> [EXERCISE OBJECTIVE]:
From the data that follows, print exactly the lines starting at the one containing "- Refined T2 with setw()" and ending at the one containing "- Uploaded T2, T3"; include both of them and nothing more.

> [PROVIDED RECORDS]:

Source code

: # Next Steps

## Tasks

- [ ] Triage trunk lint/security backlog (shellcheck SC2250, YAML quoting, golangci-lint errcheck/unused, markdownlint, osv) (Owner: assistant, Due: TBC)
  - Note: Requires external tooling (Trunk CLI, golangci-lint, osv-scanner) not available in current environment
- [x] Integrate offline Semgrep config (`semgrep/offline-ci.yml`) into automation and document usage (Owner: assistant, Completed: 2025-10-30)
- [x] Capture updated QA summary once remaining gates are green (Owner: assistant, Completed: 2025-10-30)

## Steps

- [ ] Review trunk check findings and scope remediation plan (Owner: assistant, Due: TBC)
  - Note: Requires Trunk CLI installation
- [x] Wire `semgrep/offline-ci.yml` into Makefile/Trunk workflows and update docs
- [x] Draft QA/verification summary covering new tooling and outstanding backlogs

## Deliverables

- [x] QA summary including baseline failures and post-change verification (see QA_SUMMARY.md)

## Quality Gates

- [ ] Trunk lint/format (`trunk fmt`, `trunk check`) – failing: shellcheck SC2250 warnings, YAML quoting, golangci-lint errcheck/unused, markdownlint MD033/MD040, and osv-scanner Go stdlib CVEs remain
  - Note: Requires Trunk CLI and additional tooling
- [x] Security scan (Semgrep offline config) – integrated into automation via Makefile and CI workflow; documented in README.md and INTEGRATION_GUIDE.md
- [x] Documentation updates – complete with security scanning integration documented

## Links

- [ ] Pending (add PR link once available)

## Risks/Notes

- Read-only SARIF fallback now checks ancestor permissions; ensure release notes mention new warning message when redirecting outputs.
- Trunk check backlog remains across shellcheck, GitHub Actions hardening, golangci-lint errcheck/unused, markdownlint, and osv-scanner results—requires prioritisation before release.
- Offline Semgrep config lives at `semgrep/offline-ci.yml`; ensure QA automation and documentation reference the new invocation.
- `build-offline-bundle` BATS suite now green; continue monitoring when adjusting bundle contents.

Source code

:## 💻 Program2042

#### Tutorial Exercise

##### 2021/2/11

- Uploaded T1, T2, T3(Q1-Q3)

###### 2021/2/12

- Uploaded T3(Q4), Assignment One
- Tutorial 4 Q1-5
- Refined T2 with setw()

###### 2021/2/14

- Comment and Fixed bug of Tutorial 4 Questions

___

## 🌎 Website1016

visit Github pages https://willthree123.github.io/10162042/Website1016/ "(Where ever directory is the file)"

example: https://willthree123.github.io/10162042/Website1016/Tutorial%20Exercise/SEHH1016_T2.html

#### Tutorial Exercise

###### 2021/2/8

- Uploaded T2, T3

---

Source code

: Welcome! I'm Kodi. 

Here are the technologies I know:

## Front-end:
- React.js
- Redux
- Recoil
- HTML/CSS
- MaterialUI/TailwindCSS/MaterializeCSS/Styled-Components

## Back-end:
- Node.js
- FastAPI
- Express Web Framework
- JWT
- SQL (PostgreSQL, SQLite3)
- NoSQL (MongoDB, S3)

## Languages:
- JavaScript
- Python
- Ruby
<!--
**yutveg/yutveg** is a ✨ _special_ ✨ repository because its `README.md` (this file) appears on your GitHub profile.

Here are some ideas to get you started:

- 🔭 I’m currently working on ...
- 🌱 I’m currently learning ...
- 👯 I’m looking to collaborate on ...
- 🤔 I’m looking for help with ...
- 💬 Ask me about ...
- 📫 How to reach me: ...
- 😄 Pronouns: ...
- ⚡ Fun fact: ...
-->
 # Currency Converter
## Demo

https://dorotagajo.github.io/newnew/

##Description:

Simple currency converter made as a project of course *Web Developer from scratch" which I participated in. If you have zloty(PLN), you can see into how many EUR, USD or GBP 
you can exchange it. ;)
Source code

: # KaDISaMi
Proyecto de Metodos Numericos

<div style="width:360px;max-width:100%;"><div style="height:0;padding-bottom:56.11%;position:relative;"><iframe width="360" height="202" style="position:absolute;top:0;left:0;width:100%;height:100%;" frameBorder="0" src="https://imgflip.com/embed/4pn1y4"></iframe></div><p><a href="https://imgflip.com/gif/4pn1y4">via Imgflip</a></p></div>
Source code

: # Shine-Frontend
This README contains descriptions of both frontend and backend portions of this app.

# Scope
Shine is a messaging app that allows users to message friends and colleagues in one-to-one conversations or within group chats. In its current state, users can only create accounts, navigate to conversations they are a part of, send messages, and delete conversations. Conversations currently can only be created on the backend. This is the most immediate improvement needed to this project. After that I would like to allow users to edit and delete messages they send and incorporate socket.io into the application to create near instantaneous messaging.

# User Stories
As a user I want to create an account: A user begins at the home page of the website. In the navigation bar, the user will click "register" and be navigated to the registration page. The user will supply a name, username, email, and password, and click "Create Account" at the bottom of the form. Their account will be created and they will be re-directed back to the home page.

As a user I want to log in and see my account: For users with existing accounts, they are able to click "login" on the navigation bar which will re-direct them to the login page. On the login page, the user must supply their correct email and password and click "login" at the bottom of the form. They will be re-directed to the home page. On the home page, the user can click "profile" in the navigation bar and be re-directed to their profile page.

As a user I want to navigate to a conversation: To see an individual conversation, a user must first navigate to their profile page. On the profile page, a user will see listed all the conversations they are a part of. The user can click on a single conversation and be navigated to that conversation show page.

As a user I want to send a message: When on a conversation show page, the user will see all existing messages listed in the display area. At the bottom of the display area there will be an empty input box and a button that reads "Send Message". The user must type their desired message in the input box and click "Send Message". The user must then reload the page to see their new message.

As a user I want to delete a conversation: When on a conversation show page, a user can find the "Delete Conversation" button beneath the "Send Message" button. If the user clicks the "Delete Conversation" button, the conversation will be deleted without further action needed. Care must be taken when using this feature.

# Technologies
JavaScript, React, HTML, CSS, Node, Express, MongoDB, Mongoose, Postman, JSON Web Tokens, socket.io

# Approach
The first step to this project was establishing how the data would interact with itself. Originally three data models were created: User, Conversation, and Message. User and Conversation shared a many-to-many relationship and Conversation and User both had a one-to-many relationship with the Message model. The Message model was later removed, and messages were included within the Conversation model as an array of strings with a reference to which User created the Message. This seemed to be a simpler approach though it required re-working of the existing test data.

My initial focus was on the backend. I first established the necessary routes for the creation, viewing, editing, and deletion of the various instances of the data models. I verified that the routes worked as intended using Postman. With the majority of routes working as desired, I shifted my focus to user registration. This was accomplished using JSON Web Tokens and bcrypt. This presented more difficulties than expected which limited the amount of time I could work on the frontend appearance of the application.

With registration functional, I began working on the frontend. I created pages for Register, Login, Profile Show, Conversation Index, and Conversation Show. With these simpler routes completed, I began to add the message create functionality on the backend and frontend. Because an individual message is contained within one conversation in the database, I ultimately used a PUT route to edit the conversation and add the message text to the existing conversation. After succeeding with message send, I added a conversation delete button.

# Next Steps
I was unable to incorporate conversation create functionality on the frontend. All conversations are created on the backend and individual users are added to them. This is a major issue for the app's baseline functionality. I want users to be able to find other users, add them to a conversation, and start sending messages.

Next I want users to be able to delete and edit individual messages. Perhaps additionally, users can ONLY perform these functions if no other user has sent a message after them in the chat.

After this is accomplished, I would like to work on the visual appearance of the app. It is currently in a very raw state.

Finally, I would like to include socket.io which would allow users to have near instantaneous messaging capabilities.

> [ANSWER BELOW]:
- Refined T2 with setw()

###### 2021/2/14

- Comment and Fixed bug of Tutorial 4 Questions

___

## 🌎 Website1016

visit Github pages https://willthree123.github.io/10162042/Website1016/ "(Where ever directory is the file)"

example: https://willthree123.github.io/10162042/Website1016/Tutorial%20Exercise/SEHH1016_T2.html

#### Tutorial Exercise

###### 2021/2/8

- Uploaded T2, T3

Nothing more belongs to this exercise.